这道题其实有一道一模一样的题目：有n层楼，2颗鸡蛋，鸡蛋有个强度：可以在第X层楼摔下去且不
会碎，要求用这2颗鸡蛋测试X是哪一层楼。

微软面试题

假设需要k次测试就能测完，那么我们该如何进行测试呢？因为第一颗蛋碎了，第二颗就只能一层一层地往上
试。因此第一次测试时，就应该选择第k层进行测试，如果在第k层碎了，则从第1层开始遍历到第k-1层，一共
需要k次；如果在第k层没有碎，那么还剩k-1次，我们就选择在k+k-1层进行测试，然后一直进行下去。

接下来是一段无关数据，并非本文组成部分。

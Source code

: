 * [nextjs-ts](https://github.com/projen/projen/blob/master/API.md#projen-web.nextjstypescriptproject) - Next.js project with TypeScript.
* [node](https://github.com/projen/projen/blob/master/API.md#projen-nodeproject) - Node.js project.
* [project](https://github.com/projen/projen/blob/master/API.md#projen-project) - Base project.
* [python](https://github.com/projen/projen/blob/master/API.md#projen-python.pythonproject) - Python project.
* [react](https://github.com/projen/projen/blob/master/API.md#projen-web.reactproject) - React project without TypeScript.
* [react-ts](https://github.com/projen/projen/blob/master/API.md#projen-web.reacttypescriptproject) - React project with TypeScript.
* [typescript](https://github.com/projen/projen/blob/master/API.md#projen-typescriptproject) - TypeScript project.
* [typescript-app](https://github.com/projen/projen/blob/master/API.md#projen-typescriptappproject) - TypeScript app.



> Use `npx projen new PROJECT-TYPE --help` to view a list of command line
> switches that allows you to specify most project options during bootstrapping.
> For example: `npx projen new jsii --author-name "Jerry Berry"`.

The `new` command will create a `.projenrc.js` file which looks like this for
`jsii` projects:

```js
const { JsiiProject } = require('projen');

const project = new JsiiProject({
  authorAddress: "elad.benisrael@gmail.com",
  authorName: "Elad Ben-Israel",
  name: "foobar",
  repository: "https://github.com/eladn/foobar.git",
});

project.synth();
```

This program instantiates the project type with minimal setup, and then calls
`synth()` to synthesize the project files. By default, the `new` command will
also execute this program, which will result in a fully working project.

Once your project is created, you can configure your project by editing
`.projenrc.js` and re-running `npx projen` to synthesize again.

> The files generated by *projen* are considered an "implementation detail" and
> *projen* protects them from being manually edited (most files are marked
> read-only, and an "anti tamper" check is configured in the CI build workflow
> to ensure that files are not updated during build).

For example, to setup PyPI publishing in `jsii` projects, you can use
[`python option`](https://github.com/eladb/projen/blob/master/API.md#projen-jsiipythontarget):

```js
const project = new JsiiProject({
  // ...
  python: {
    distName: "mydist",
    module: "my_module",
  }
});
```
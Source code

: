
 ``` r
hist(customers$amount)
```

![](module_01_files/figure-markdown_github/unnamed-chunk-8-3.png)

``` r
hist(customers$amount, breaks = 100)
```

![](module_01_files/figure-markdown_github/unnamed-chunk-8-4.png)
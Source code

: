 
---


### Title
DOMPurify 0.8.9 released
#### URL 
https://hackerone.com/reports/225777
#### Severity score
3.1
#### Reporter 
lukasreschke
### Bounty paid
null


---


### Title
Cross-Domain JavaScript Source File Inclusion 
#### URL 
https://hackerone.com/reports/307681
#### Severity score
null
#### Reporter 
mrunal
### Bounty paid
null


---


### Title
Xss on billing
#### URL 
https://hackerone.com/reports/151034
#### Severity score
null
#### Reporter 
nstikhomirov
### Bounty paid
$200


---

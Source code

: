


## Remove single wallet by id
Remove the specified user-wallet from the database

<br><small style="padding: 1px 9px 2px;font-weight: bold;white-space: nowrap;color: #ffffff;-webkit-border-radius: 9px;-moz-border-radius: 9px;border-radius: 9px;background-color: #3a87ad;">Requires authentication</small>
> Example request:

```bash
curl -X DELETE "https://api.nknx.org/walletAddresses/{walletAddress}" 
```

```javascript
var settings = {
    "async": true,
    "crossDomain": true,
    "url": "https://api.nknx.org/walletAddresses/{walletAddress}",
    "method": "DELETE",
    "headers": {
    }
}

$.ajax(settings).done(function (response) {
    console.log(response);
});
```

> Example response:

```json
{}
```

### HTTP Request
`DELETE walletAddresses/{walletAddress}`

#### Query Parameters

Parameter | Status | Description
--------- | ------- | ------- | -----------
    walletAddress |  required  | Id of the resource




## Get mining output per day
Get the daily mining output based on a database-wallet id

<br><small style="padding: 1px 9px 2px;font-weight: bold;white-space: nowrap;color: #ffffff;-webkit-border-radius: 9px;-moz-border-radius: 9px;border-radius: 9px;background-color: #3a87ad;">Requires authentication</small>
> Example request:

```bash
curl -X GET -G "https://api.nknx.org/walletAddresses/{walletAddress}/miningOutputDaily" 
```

计算下来，进行k次测试，最高可以测试的层数为：k+(k-1)+…+1=k(k+1)/2

可以用数组f[x]记录有x层时需要测试的次数，状态转移的方法见代码注释

coed：

#include <bits/stdc++.h>
using namespace std;
typedef long long ll;
const int maxn = 5e6+5;
const int mod = 100000073;
/****
f[x]:有x层楼时需要测试的次数
p[x]:从p[x]楼开始测时至少需要x次测试
cnt[x]:有x层楼时的方案数
sum[x]:cnt的前缀和
****/
int f[maxn],p[maxn],cnt[maxn],sum[maxn];
int main(){
    for(int x = 0,index = 1; index < maxn;){
        //如果x * (x + 1) / 2 < index说明楼层为index时，x次不足以测出，但是可以记录下从        index层开始测最少需要测x+1次，因为x次不到index层
        //然后x+1后肯定就大于等于楼层index了，因为如果不大于等于说明公式求出的不是最大楼层，与前面分析相矛盾
        if(x * (x + 1) / 2 < index) p[++x] = index; 
        //只有x * (x + 1) / 2 >= index时x次是可以测出
        f[index++] = x;
    }
    cnt[1] = sum[0] = 1;
    sum[1] = 2;//目前没搞懂为啥这样初始化望大家指点
    /****
    设现在有x层楼，需要进行f[x]次测试，那么它的方案一定是从f[x]-1次转移过来的，
    我们设变量楼层y，有f[y] = f[x] - 1，很明显有p[f[x]-1] <= y < p[f[x]]
    通过上面分析，如果测试次数有k次，那么第一次可以选择第k层
    因此第x层可以由第[x-k,x-1]之间的楼层层转移过来，但是由于策略最优，因此上界为p[f[x]]-1
    所以第x层的方案数就等于[x-f[x],p[f[x]]-1]之间的楼层的方案数之和
    ****/
    for(int i = 2; i < maxn; i++){
        int st = i - f[i];//相当于上面的i-k
        int ed = p[f[i]] - 1;
        cnt[i] = (sum[ed] - sum[st-1] + mod) % mod;
        sum[i] = (sum[i-1] + cnt[i]) % mod;
    }
    int L,R;
    while(~scanf("%d%d",&L,&R)){
        printf("%d %d\n",f[R-L+1],cnt[R-L+1]);
    }
    return 0;
}